(Entries taken from a collection)
-- -- --

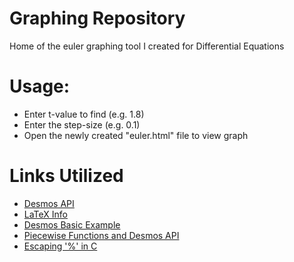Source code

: # Graphing Repository
Home of the euler graphing tool I created for Differential Equations

# Usage:
- Enter t-value to find (e.g. 1.8)
- Enter the step-size (e.g. 0.1)
- Open the newly created "euler.html" file to view graph

# Links Utilized
- [Desmos API](https://www.desmos.com/api/v1.5/docs/index.html)
- [LaTeX Info](https://en.wikibooks.org/wiki/LaTeX/Mathematics)
- [Desmos Basic Example](https://www.desmos.com/calculator/llfujdaels)
- [Piecewise Functions and Desmos API](https://groups.google.com/d/msg/desmos-api-discuss/WteYUcn3zuA/7rSLGWp6AQAJ)
- [Escaping '%' in C](https://stackoverflow.com/questions/1860159/how-to-escape-the-percent-sign-in-cs-printf)
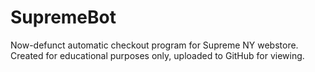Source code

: # SupremeBot
Now-defunct automatic checkout program for Supreme NY webstore. Created for educational purposes only, uploaded to GitHub for viewing.
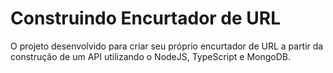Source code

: #  Construindo Encurtador de URL

O projeto desenvolvido para criar seu próprio encurtador de URL a partir da construção de um API utilizando o NodeJS, TypeScript e MongoDB.

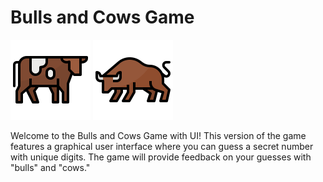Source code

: 
# Bulls and Cows Game

![cow icon](assets/cow.svg) ![bull icon](assets/bull.svg)

Welcome to the Bulls and Cows Game with UI! This version of the game features a graphical user interface where you can guess a secret number with unique digits. The game will provide feedback on your guesses with "bulls" and "cows."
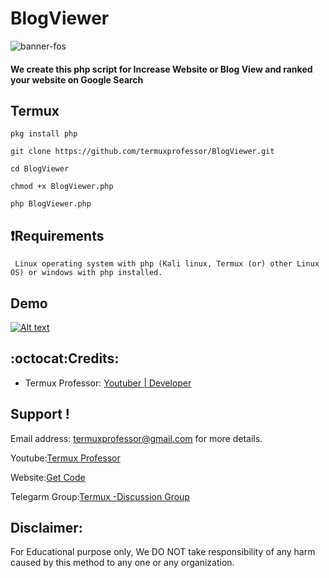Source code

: # BlogViewer
![banner-fos](https://1.bp.blogspot.com/-D7E6AaSLFUY/XyVEyOaYjMI/AAAAAAAAAN4/3i7lmjxjp_ghjnjs-fQcLG7z3GwmPWfWQCLcBGAsYHQ/s861/Screenshot_20200801_160126.jpg)
 #### We create this php script for Increase Website or Blog View and ranked your website on Google Search
 
 ## Termux 
    pkg install php
    
    git clone https://github.com/termuxprofessor/BlogViewer.git
    
    cd BlogViewer
    
    chmod +x BlogViewer.php
    
    php BlogViewer.php
    
## :heavy_exclamation_mark:Requirements
     Linux operating system with php (Kali linux, Termux (or) other Linux OS) or windows with php installed.
       
## Demo
 [![Alt text](https://1.bp.blogspot.com/-rdi8kcWM5bw/XyVHSyYx0KI/AAAAAAAAAOE/G5y9xvtgEhwmjJ6niVUWSQ4-VMmnMaORwCLcBGAsYHQ/s2048/Picture_20200719_155149686.jpg)](https://youtu.be/vVOadS6ercM)
  
 ## :octocat:Credits:
* Termux Professor: [Youtuber | Developer](https://www.youtube.com/c/TermuxProfessor)

 ## Support !
  Email address: termuxprofessor@gmail.com  for more details.

  Youtube:[Termux Professor](https://www.youtube.com/c/TermuxProfessorYT)

  Website:[Get Code](https://www.getredeemcode.com)

  Telegarm Group:[Termux -Discussion Group](https://t.me/termuxqueenyt)


## Disclaimer: 
 For Educational purpose only, We DO NOT take responsibility of any harm caused by this method to any one or any organization.
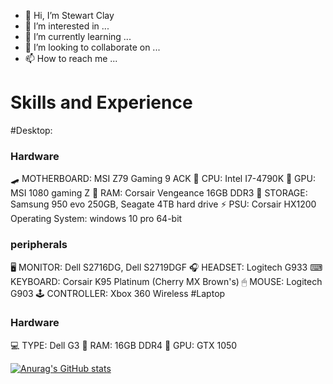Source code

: - 👋 Hi, I’m Stewart Clay
- 👀 I’m interested in ...
- 🌱 I’m currently learning ...
- 💞️ I’m looking to collaborate on ...
- 📫 How to reach me ...
 # Skills and Experience
 
#Desktop:
  ### Hardware
  🛹 MOTHERBOARD: MSI Z79 Gaming 9 ACK
  🧠 CPU: Intel I7-4790K
  🙈 GPU: MSI 1080 gaming Z
  🍜 RAM: Corsair Vengeance 16GB DDR3
  🏬 STORAGE: Samsung 950 evo 250GB, Seagate 4TB hard drive
  ⚡ PSU: Corsair HX1200
  Operating System: windows 10 pro 64-bit
  ### peripherals
  🖥 MONITOR: Dell S2716DG, Dell S2719DGF
  🎧 HEADSET: Logitech G933
  ⌨ KEYBOARD: Corsair K95 Platinum (Cherry MX Brown's)
  🖱 MOUSE: Logitech G903
  🕹 CONTROLLER: Xbox 360 Wireless
#Laptop
 ### Hardware
 💻 TYPE: Dell G3
 🍜 RAM: 16GB DDR4
 🙈 GPU: GTX 1050
<!---
PorkStew/PorkStew is a ✨ special ✨ repository because its `README.md` (this file) appears on your GitHub profile.
You can click the Preview link to take a look at your changes.
--->
[![Anurag's GitHub stats](https://github-readme-stats.vercel.app/api?username=porkstew)](https://github.com/anuraghazra/github-readme-stats)
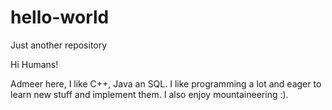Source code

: # hello-world
Just another repository

Hi Humans!

Admeer here, I like C++, Java an SQL.
I like programming a lot and eager to learn new stuff and implement them.
I also enjoy mountaineering :).
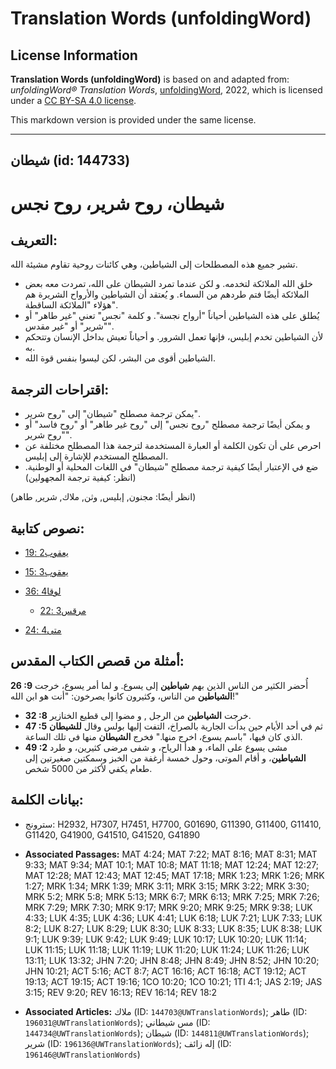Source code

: # Translation Words (unfoldingWord)

## License Information

**Translation Words (unfoldingWord)** is based on and adapted from: _unfoldingWord® Translation Words_, [unfoldingWord](https://unfoldingword.org/utw), 2022, which is licensed under a [CC BY-SA 4.0 license](https://creativecommons.org/licenses/by-sa/4.0/legalcode.en).

This markdown version is provided under the same license.



--------------------------------

## شيطان (id: 144733)

شيطان، روح شرير، روح نجس
========================

التعريف:
--------

تشير جميع هذه المصطلحات إلى الشياطين، وهي كائنات روحية تقاوم مشيئة الله.

* خلق الله الملائكة لتخدمه. و لكن عندما تمرد الشيطان على الله، تمردت معه بعض الملائكة أيضًا فتم طردهم من السماء. و يُعتقد أن الشياطين والأرواح الشريرة هم هؤلاء "الملائكة الساقطة".
* يُطلق على هذه الشياطين أحياناً "أرواح نجسة". و كلمة "نجس" تعني "غير طاهر" أو "شرير" أو "غير مقدس".
* لأن الشياطين تخدم إبليس، فإنها تعمل الشرور. و أحياناً تعيش بداخل الإنسان وتتحكم به.
* الشياطين أقوى من البشر، لكن ليسوا بنفس قوة الله.

اقتراحات الترجمة:
-----------------

* يمكن ترجمة مصطلح "شيطان" إلى "روح شرير".
* و يمكن أيضًا ترجمة مصطلح "روح نجس" إلى "روح غير طاهر" أو "روح فاسد" أو "روح شرير".
* احرص على أن تكون الكلمة أو العبارة المستخدمة لترجمة هذا المصطلح مختلفة عن المصطلح المستخدم للإشارة إلى إبليس.
* ضع في الإعتبار أيضًا كيفية ترجمة مصطلح "شيطان" في اللغات المحلية أو الوطنية. (انظر: كيفية ترجمة المجهولين)

(انظر أيضًا: مجنون, إبليس, وثن, ملاك, شرير, طاهر)

نصوص كتابية:
------------

* [يعقوب2 :19](https://ref.ly/Jas2:19)
* [يعقوب3 :15](https://ref.ly/Jas3:15)
* [لوقا4 :36](https://ref.ly/Luke4:36)

    + [مرقس3 :22](https://ref.ly/Mark3:22)
* [متى4 :24](https://ref.ly/Matt4:24)

أمثلة من قصص الكتاب المقدس:
---------------------------

**26 :9** أُحضر الكثير من الناس الذين بهم **شياطين** إلى يسوع. و لما أمر يسوع، خرجت **الشياطين** من الناس، وكثيرون كانوا يصرخون: "أنت هو ابن الله!"

* **32 :8** خرجت **الشياطين** من الرجل , و مضوا إلى قطيع الخنازير.
* **47 :5** ثم في أحد الأيام حين بدأت الجارية بالصراخ، التفت إليها بولس وقال **للشيطان** الذي كان فيها، "باسم يسوع، اخرج منها." فخرج **الشيطان** منها في تلك الساعة.
* **49 :2** مشى يسوع على الماء، و هدأ الرياح، و شفى مرضى كثيرين، و طرد **الشياطين**، و أقام الموتى، وحول خمسة أرغفة من الخبز وسمكتين صغيرتين إلى طعام يكفي لأكثر من 5000 شخص.

بيانات الكلمة:
--------------

* سترونج: H2932, H7307, H7451, H7700, G01690, G11390, G11400, G11410, G11420, G41900, G41510, G41520, G41890

* **Associated Passages:** MAT 4:24; MAT 7:22; MAT 8:16; MAT 8:31; MAT 9:33; MAT 9:34; MAT 10:1; MAT 10:8; MAT 11:18; MAT 12:24; MAT 12:27; MAT 12:28; MAT 12:43; MAT 12:45; MAT 17:18; MRK 1:23; MRK 1:26; MRK 1:27; MRK 1:34; MRK 1:39; MRK 3:11; MRK 3:15; MRK 3:22; MRK 3:30; MRK 5:2; MRK 5:8; MRK 5:13; MRK 6:7; MRK 6:13; MRK 7:25; MRK 7:26; MRK 7:29; MRK 7:30; MRK 9:17; MRK 9:20; MRK 9:25; MRK 9:38; LUK 4:33; LUK 4:35; LUK 4:36; LUK 4:41; LUK 6:18; LUK 7:21; LUK 7:33; LUK 8:2; LUK 8:27; LUK 8:29; LUK 8:30; LUK 8:33; LUK 8:35; LUK 8:38; LUK 9:1; LUK 9:39; LUK 9:42; LUK 9:49; LUK 10:17; LUK 10:20; LUK 11:14; LUK 11:15; LUK 11:18; LUK 11:19; LUK 11:20; LUK 11:24; LUK 11:26; LUK 13:11; LUK 13:32; JHN 7:20; JHN 8:48; JHN 8:49; JHN 8:52; JHN 10:20; JHN 10:21; ACT 5:16; ACT 8:7; ACT 16:16; ACT 16:18; ACT 19:12; ACT 19:13; ACT 19:15; ACT 19:16; 1CO 10:20; 1CO 10:21; 1TI 4:1; JAS 2:19; JAS 3:15; REV 9:20; REV 16:13; REV 16:14; REV 18:2
* **Associated Articles:** ملاك (ID: `144703@UWTranslationWords`); طاهر (ID: `196031@UWTranslationWords`); مس شيطاني (ID: `144734@UWTranslationWords`); شيطان (ID: `144811@UWTranslationWords`); شرير (ID: `196136@UWTranslationWords`); إله زائف (ID: `196146@UWTranslationWords`)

-- -- --

### Assignment
Taking the entries above, print exactly the lines starting at the line with "أمثلة من قصص" and ending at the line with "G41510, G41520, G41890", both included.

### Reply
أمثلة من قصص الكتاب المقدس:
---------------------------

**26 :9** أُحضر الكثير من الناس الذين بهم **شياطين** إلى يسوع. و لما أمر يسوع، خرجت **الشياطين** من الناس، وكثيرون كانوا يصرخون: "أنت هو ابن الله!"

* **32 :8** خرجت **الشياطين** من الرجل , و مضوا إلى قطيع الخنازير.
* **47 :5** ثم في أحد الأيام حين بدأت الجارية بالصراخ، التفت إليها بولس وقال **للشيطان** الذي كان فيها، "باسم يسوع، اخرج منها." فخرج **الشيطان** منها في تلك الساعة.
* **49 :2** مشى يسوع على الماء، و هدأ الرياح، و شفى مرضى كثيرين، و طرد **الشياطين**، و أقام الموتى، وحول خمسة أرغفة من الخبز وسمكتين صغيرتين إلى طعام يكفي لأكثر من 5000 شخص.

بيانات الكلمة:
--------------

* سترونج: H2932, H7307, H7451, H7700, G01690, G11390, G11400, G11410, G11420, G41900, G41510, G41520, G41890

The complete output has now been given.